Daisy wore the coral beads to the picnic, and no child had a merrier day than she, for she had struggled with temptation, had overcome through the loving Father’s aid, and so was happy, as we all are when we do right.

That evening, when the harvest-moon lifted its bright face to the bosom of the east, Grandma Ellis sat in her old-fashioned high-backed chair thinking.

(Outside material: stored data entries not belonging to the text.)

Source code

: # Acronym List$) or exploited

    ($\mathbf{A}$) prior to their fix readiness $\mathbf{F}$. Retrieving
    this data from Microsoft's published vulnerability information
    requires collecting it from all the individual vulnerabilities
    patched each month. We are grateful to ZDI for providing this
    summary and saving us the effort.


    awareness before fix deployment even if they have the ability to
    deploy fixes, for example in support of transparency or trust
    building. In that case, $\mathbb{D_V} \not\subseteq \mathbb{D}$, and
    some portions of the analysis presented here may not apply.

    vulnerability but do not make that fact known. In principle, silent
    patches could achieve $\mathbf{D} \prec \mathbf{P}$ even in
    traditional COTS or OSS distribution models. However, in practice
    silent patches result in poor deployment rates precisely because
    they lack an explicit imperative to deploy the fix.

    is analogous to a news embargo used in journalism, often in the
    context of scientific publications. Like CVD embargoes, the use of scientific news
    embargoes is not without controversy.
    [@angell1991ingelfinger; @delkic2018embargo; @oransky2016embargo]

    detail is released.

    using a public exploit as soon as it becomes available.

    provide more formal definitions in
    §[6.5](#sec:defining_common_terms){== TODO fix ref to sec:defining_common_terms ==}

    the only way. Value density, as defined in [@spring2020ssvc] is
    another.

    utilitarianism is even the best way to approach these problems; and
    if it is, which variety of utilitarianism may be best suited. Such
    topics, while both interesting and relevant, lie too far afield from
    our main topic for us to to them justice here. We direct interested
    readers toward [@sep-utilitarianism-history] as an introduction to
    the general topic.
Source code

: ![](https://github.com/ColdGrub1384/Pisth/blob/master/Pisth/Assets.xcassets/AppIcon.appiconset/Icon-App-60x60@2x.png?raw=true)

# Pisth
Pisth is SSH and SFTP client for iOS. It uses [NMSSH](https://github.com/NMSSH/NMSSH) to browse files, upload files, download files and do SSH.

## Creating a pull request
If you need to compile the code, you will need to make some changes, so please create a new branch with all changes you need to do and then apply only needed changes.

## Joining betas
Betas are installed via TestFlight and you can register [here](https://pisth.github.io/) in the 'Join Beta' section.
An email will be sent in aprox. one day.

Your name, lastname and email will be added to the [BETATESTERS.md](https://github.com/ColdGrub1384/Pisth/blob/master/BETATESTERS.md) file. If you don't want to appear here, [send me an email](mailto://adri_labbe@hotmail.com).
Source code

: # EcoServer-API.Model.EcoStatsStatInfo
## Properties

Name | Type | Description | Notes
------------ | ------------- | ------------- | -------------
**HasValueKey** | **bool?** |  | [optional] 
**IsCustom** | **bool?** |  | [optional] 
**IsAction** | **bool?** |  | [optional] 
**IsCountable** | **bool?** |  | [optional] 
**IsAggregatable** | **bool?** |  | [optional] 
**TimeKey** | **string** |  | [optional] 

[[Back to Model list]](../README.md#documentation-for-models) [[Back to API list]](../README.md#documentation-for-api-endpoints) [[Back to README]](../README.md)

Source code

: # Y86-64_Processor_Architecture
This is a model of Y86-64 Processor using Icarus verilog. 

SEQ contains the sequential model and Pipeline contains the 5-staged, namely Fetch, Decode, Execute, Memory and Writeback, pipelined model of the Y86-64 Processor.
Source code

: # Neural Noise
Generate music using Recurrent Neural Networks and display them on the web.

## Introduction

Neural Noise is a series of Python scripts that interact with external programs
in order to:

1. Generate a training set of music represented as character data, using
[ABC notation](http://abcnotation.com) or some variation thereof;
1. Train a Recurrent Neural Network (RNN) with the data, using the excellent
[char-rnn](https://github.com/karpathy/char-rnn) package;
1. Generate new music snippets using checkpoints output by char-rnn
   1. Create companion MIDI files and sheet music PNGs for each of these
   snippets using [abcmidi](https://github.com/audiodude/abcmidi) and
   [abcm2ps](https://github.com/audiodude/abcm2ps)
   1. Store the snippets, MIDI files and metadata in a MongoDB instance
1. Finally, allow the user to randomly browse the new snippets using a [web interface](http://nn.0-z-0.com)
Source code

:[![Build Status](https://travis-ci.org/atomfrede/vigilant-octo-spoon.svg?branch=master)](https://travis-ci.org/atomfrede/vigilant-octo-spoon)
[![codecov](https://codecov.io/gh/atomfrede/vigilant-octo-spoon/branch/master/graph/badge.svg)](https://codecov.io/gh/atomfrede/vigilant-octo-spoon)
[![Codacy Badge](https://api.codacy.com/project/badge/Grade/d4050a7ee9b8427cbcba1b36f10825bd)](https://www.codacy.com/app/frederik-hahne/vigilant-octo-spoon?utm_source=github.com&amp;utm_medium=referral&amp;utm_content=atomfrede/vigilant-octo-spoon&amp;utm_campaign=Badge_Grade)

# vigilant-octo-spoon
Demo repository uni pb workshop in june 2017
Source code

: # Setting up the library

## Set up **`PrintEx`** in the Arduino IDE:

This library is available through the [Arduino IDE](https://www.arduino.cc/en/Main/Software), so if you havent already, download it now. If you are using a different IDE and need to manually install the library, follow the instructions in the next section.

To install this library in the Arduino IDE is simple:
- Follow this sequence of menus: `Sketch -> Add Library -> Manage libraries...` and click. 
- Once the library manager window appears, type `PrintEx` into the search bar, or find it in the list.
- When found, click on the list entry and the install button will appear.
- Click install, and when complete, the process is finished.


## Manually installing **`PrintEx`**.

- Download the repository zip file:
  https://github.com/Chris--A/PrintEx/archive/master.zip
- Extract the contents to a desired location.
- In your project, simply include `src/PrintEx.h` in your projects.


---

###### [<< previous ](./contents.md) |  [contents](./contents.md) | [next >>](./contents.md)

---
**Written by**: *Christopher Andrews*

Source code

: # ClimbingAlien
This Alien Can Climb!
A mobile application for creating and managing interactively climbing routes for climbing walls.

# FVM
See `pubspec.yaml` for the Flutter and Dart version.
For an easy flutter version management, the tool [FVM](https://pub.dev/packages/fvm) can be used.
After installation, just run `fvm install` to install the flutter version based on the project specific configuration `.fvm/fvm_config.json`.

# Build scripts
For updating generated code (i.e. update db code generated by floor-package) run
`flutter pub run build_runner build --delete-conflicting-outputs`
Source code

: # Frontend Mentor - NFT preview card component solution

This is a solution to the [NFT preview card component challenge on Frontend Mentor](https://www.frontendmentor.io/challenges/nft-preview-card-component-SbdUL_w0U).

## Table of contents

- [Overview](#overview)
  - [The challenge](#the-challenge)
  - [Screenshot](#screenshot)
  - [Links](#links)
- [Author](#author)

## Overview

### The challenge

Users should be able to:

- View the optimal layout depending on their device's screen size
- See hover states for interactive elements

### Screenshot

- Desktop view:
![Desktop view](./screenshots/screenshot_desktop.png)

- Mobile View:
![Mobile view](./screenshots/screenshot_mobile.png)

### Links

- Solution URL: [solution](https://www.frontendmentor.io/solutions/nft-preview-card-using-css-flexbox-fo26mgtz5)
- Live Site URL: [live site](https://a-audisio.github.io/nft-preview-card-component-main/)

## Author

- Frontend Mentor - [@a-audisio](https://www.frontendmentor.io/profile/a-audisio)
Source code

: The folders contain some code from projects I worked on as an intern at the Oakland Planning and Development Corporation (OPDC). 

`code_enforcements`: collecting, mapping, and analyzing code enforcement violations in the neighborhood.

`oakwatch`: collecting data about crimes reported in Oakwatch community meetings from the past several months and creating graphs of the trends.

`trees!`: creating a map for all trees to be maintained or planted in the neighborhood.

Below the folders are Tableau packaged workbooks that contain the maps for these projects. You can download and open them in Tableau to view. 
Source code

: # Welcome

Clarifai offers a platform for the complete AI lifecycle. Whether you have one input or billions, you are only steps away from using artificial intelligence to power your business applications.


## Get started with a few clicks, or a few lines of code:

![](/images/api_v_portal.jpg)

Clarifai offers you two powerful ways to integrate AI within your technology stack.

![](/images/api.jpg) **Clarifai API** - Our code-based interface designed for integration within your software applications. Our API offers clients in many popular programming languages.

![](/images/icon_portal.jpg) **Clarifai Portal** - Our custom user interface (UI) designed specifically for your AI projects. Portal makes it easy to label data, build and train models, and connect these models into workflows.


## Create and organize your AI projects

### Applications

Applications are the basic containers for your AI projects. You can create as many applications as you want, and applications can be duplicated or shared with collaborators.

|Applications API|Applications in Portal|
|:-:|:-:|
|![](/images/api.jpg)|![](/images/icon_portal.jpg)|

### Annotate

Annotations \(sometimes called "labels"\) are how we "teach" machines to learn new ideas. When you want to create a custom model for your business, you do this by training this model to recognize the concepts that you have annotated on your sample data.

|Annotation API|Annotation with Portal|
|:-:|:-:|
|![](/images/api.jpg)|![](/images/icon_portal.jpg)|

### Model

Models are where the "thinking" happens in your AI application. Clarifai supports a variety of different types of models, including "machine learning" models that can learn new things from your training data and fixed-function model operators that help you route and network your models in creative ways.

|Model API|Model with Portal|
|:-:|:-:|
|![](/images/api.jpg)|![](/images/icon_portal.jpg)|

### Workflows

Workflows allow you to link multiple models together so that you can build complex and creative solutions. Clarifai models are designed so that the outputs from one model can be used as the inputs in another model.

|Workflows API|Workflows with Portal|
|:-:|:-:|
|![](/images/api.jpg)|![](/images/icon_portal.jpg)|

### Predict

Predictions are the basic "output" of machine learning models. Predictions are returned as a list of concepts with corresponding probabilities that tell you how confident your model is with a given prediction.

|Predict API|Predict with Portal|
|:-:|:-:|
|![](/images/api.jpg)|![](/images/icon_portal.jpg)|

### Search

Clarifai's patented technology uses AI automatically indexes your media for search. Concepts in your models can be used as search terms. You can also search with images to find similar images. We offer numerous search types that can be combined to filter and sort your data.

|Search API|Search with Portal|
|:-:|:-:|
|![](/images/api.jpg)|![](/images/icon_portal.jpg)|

Such a pretty picture she made, too, with her light shawl draped gracefully over her shoulders, her kerchief and cap so snowy, and her sweet face so full of God’s love and his divinest peace!

In her hands she held the gold beads, and there was something very like tears in her gray eyes, for the necklace had a history that only grandma knew—she and one other, whose face that night was far away where they need no light of the moon, nor of the sun, for God is the light of the place.

“Come here, Daisy,” she said, presently. “Come to grandma.”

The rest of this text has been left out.